The lawsuit said Cult suggested that JUUL should present itself as “a technology company, not a tobacco company” that had achieved “proprietary technological advances in both physics and chemistry.” These technological advances enabled JUUL to offer an e-cigarette that is a “satisfying alternative” that is “better than cigarettes.”

Cult was said to have recommended that JUUL position its e-cigarette itself as the “hero” or focus of advertisements. Cult presented JUUL with advertisements that used “retro” images of a boom box, a joy stick, and a mobile phone from the 1980s juxtaposed against the JUUL e-cigarette, captioned “JUUL/The evolution of smoking/Finally, a truly satisfying alternative.” These images featured products that were readily recognisable by older consumers – products that teenagers today might only recognize from old movies. Cult presented these advertisements, including the following examples below, to JUUL in December 2014, the lawsuit said.

Instead, the lawsuit alleged that JUUL rejected Cult’s proposed advertising campaign in its entirety. The company decided to market its e-cigarette in an entirely different fashion. JUUL set out to claim “cool equity” that “combustible cigarettes … own", and it also sought to “win with the cool crowd in critical markets” by portraying the JUUL e-cigarette as a “cool, cutting-edge tech life style product that advances [a user’s] image.”
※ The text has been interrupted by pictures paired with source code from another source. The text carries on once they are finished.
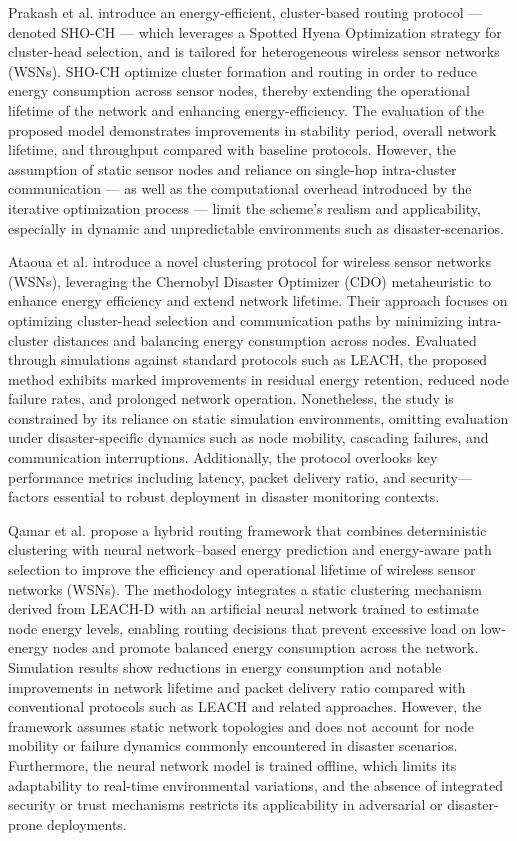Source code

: \documentclass[12pt, onecolumn, journal]{IEEEtran}
\begin{document}
Prakash et al. \cite{prakash2025enhanced} introduce an energy-efficient, cluster-based routing protocol — denoted SHO-CH — which leverages a Spotted Hyena Optimization strategy for cluster-head selection, and is tailored for heterogeneous wireless sensor networks (WSNs). SHO-CH optimize cluster formation and routing in order to reduce energy consumption across sensor nodes, thereby extending the operational lifetime of the network and enhancing energy-efficiency. The evaluation of the proposed model demonstrates improvements in stability period, overall network lifetime, and throughput compared with baseline protocols. However, the assumption of static sensor nodes and reliance on single-hop intra-cluster communication — as well as the computational overhead introduced by the iterative optimization process — limit the scheme’s realism and applicability, especially in dynamic and unpredictable environments such as disaster-scenarios. 

Ataoua et al. \cite{ataoua_chernobyl_2025} introduce a novel clustering protocol for wireless sensor networks (WSNs), leveraging the Chernobyl Disaster Optimizer (CDO) metaheuristic to enhance energy efficiency and extend network lifetime. Their approach focuses on optimizing cluster-head selection and communication paths by minimizing intra-cluster distances and balancing energy consumption across nodes. Evaluated through simulations against standard protocols such as LEACH, the proposed method exhibits marked improvements in residual energy retention, reduced node failure rates, and prolonged network operation. Nonetheless, the study is constrained by its reliance on static simulation environments, omitting evaluation under disaster-specific dynamics such as node mobility, cascading failures, and communication interruptions. Additionally, the protocol overlooks key performance metrics including latency, packet delivery ratio, and security—factors essential to robust deployment in disaster monitoring contexts.

Qamar et al. \cite{qamar_hybrid_2025} propose a hybrid routing framework that combines deterministic clustering with neural network–based energy prediction and energy-aware path selection to improve the efficiency and operational lifetime of wireless sensor networks (WSNs). The methodology integrates a static clustering mechanism derived from LEACH-D with an artificial neural network trained to estimate node energy levels, enabling routing decisions that prevent excessive load on low-energy nodes and promote balanced energy consumption across the network. Simulation results show reductions in energy consumption and notable improvements in network lifetime and packet delivery ratio compared with conventional protocols such as LEACH and related approaches. However, the framework assumes static network topologies and does not account for node mobility or failure dynamics commonly encountered in disaster scenarios. Furthermore, the neural network model is trained offline, which limits its adaptability to real-time environmental variations, and the absence of integrated security or trust mechanisms restricts its applicability in adversarial or disaster-prone deployments.
\end{document}
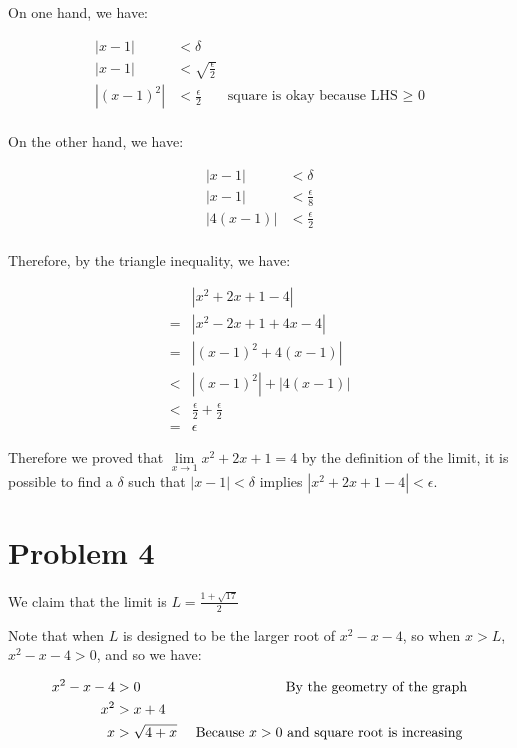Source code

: \documentclass{article}
\begin{document}
On one hand, we have:

\begin{align*}
  |x - 1| &< \delta \\
  |x - 1| &< \sqrt{\frac{\epsilon}{2}} \\
  |(x-1)^2| &< \frac{\epsilon}{2} &\text{square is okay because LHS $\ge$ 0} \\
\end{align*}

On the other hand, we have:

\begin{align*}
  |x - 1| &< \delta \\
  |x - 1| &< \frac{\epsilon}{8} \\
  |4(x-1)| &< \frac{\epsilon}{2} \\
\end{align*}

Therefore, by the triangle inequality, we have:

\begin{align*}
   & |x^2 + 2x + 1 - 4 | \\
  =& |x^2 - 2x + 1 + 4x - 4| \\
  =& |(x-1)^2 + 4(x-1)| \\
  <& |(x-1)^2| + |4(x-1)| \\
  <& \frac{\epsilon}{2} + \frac{\epsilon}{2} \\
  =& \epsilon
\end{align*}

Therefore we proved that $ \lim\limits_{x \to 1} x^2 + 2x + 1 = 4 $ by the definition of the limit, it is possible to find a $ \delta $ such that $ |x - 1| < \delta $ implies $ |x^2 + 2x + 1 - 4| < \epsilon $.

\section*{Problem 4}

We claim that the limit is $ L = \frac{1 + \sqrt{17}}{2} $

Note that when $ L $ is designed to be the larger root of $ x^2 - x - 4 $, so when $ x > L $, $ x^2 - x - 4 > 0 $, and so we have:

\begin{align*}
  x^2 - x - 4 &> 0 & \text{ By the geometry of the graph} \\
  x^2 &> x + 4 \\
  x &> \sqrt{4 + x} & \text{ Because $ x > 0 $ and square root is increasing } \\
\end{align*}
\end{document}
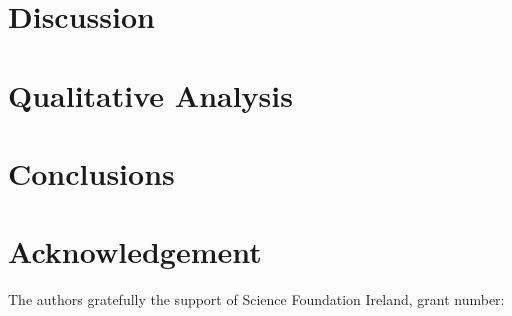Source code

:\documentclass[letterpaper]{article}
\begin{document}
\section{Discussion}\label{sec:discuss}

\section{Qualitative Analysis}


\section{Conclusions}\label{sec:conc}

\section{Acknowledgement}
The authors gratefully the support of Science Foundation Ireland, grant number:


\end{document}
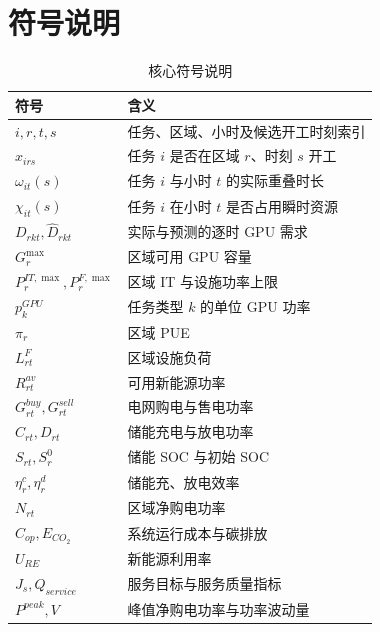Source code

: \section{符号说明}

\begin{table}[H]\centering
\fontsize{8}{9}\selectfont
\renewcommand{\arraystretch}{0.88}
\caption{核心符号说明}\label{tab:symbols}
\begin{tabular}{p{}p{}}
\toprule
符号 & 含义\\
\midrule
$i,r,t,s$ & 任务、区域、小时及候选开工时刻索引\\
$x_{irs}$ & 任务 $i$ 是否在区域 $r$、时刻 $s$ 开工\\
$\omega_{it}(s)$ & 任务 $i$ 与小时 $t$ 的实际重叠时长\\
$\chi_{it}(s)$ & 任务 $i$ 在小时 $t$ 是否占用瞬时资源\\
$D_{rkt},\widehat D_{rkt}$ & 实际与预测的逐时 GPU 需求\\
$G_r^{\max}$ & 区域可用 GPU 容量\\
$P_r^{IT,\max},P_r^{F,\max}$ & 区域 IT 与设施功率上限\\
$p_k^{GPU}$ & 任务类型 $k$ 的单位 GPU 功率\\
$\pi_r$ & 区域 PUE\\
$L_{rt}^{F}$ & 区域设施负荷\\
$R_{rt}^{av}$ & 可用新能源功率\\
$G_{rt}^{buy},G_{rt}^{sell}$ & 电网购电与售电功率\\
$C_{rt},D_{rt}$ & 储能充电与放电功率\\
$S_{rt},S_r^0$ & 储能 SOC 与初始 SOC\\
$\eta_r^c,\eta_r^d$ & 储能充、放电效率\\
$N_{rt}$ & 区域净购电功率\\
$C_{op},E_{CO_2}$ & 系统运行成本与碳排放\\
$U_{RE}$ & 新能源利用率\\
$J_s,Q_{service}$ & 服务目标与服务质量指标\\
$P^{peak},V$ & 峰值净购电功率与功率波动量\\
\bottomrule
\end{tabular}
\end{table}
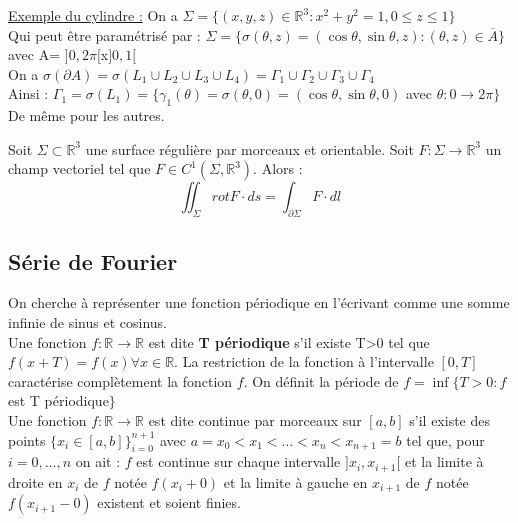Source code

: \documentclass[../main.tex]{subfiles}
\begin{document}
\underline{Exemple du cylindre :} On a $\Sigma = \{(x,y,z) \in \mathbb{R}^3 : x^2+y^2 = 1, 0\leq z \leq 1\}$\\
Qui peut être paramétrisé par : $\Sigma = \{\sigma(\theta, z) = (\cos{\theta}, \sin{\theta}, z) : (\theta, z) \in \overline{A}\}$ avec A= $]0,2\pi[$x$]0,1[$\\
On a $\sigma(\partial A) = \sigma(L_1 \cup L_2 \cup L_3 \cup L_4) = \Gamma_1 \cup \Gamma_2 \cup \Gamma_3 \cup \Gamma_4$\\
Ainsi : $\Gamma_1 = \sigma(L_1) = \{\gamma_1(\theta) = \sigma(\theta, 0) = (\cos{\theta}, \sin{\theta}, 0)$ avec $\theta : 0\rightarrow 2\pi\}$ De même pour les autres.\\

\begin{theorem}
Soit $\Sigma \subset \mathbb{R}^3$ une surface régulière par morceaux et orientable. Soit $F:\Sigma \rightarrow \mathbb{R}^3$ un champ vectoriel tel que $F\in C^1(\Sigma, \mathbb{R}^3)$. Alors :\\
\begin{equation}
    \iint_{\Sigma} rot F\cdot ds=\int_{\partial \Sigma} F\cdot dl
\end{equation}
\end{theorem}

\subsection{Série de Fourier}
On cherche à représenter une fonction périodique en l'écrivant comme une somme infinie de sinus et cosinus.\\

Une fonction $f:\mathbb{R} \rightarrow \mathbb{R}$ est dite \textbf{T périodique} s'il existe T>0 tel que $f(x+T) = f(x) \forall x\in \mathbb{R}$. La restriction de la fonction à l'intervalle $[0,T]$ caractérise complètement la fonction $f$. On définit la période de $f = \inf\{T>0 : f$est T périodique$\}$\\

Une fonction $f:\mathbb{R}\rightarrow \mathbb{R}$ est dite continue par morceaux sur $[a,b]$ s'il existe des points $\{x_i \in[a,b]\}_{i=0}^{n+1}$ avec $a=x_0 < x_1 < \dots < x_n < x_{n+1} = b$ tel que, pour $i=0,\dots, n$ on ait : $f$ est continue sur chaque intervalle $]x_i, x_{i+1}[$ et la limite à droite en $x_i$ de $f$ notée $f(x_i +0)$ et la limite à gauche en $x_{i+1}$ de $f$ notée $f(x_{i+1}-0)$ existent et soient finies.\\
\end{document}
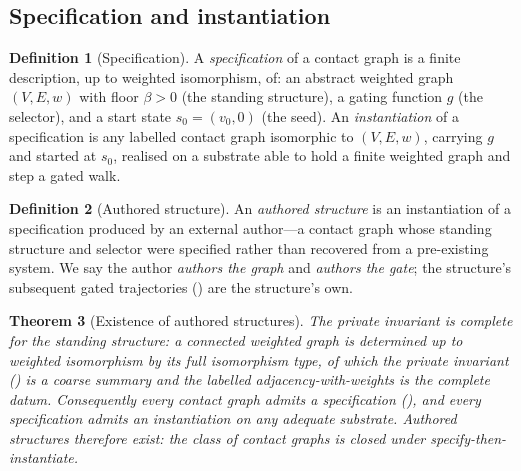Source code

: \documentclass[11pt,a4paper]{article}
\theoremstyle{thmstyle}
\newtheorem{theorem}{Theorem}[section]
\theoremstyle{definition}
\newtheorem{definition}[theorem]{Definition}
\theoremstyle{remark}
\newcommand{\V}{V}                        %
\newcommand{\E}{E}                        %
\newcommand{\wt}{w}                       %
\newcommand{\floorc}{\beta}               %
\newcommand{\gate}{g}                     %
\begin{document}
\subsection{Specification and instantiation}

\begin{definition}[Specification]
\label{def:spec}
A \emph{specification} of a contact graph is a finite description, up to weighted
isomorphism, of: an abstract weighted graph $(\V,\E,\wt)$ with floor $\floorc>0$
(the standing structure), a gating function $\gate$ (the selector), and a start
state $s_0=(v_0,0)$ (the seed). An \emph{instantiation} of a specification is any
labelled contact graph isomorphic to $(\V,\E,\wt)$, carrying $\gate$ and started
at $s_0$, realised on a substrate able to hold a finite weighted graph and step a
gated walk.
\end{definition}

\begin{definition}[Authored structure]
\label{def:authored}
An \emph{authored structure} is an instantiation of a specification produced by
an external author---a contact graph whose standing structure and selector were
specified rather than recovered from a pre-existing system. We say the author
\emph{authors the graph} and \emph{authors the gate}; the structure's subsequent
gated trajectories \textup{(}\textup{)} are the structure's
own.
\end{definition}

\begin{theorem}[Existence of authored structures]
\label{thm:authored-exist}
The private invariant is complete for the standing structure: a connected
weighted graph is determined up to weighted isomorphism by its full isomorphism
type, of which the private invariant \textup{(}\textup{)} is a
coarse summary and the labelled adjacency-with-weights is the complete datum.
Consequently every contact graph admits a specification
\textup{(}\textup{)}, and every specification admits an
instantiation on any adequate substrate. Authored structures therefore exist:
the class of contact graphs is closed under specify-then-instantiate.
\end{theorem}
\end{document}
"JUUL explicitly sought to appeal to consumers who were 'fashionable, urban with a vibrant life', and 'enjoy[] going out to shows and events', the lawsuit said.

According to the lawsuit, JUUL made approximately US$3.3 billion in US retail sales between September 2018 and August 2019 and controls approximately three quarters of the e-cigarette market. Attorney general Healey said JUUL, "more than any other company", bears responsibility for the fact that millions of young people nationwide are now addicted to e-cigarettes, reversing decades of progress in combating underage tobacco and nicotine use and addiction.

Meanwhile last year, the company was slammed by non-profit organisation Campaign for Tobacco-Free Kids in a public statement for its CEO’s “fake” apology, following a documentary airing on CNBC. The non-profit organisation also claimed that JUUL still refuses to admit that the company’s marketing is targeted children, or has played a major role in youth use of its e-cigarettes, despite overwhelming evidence to the contrary.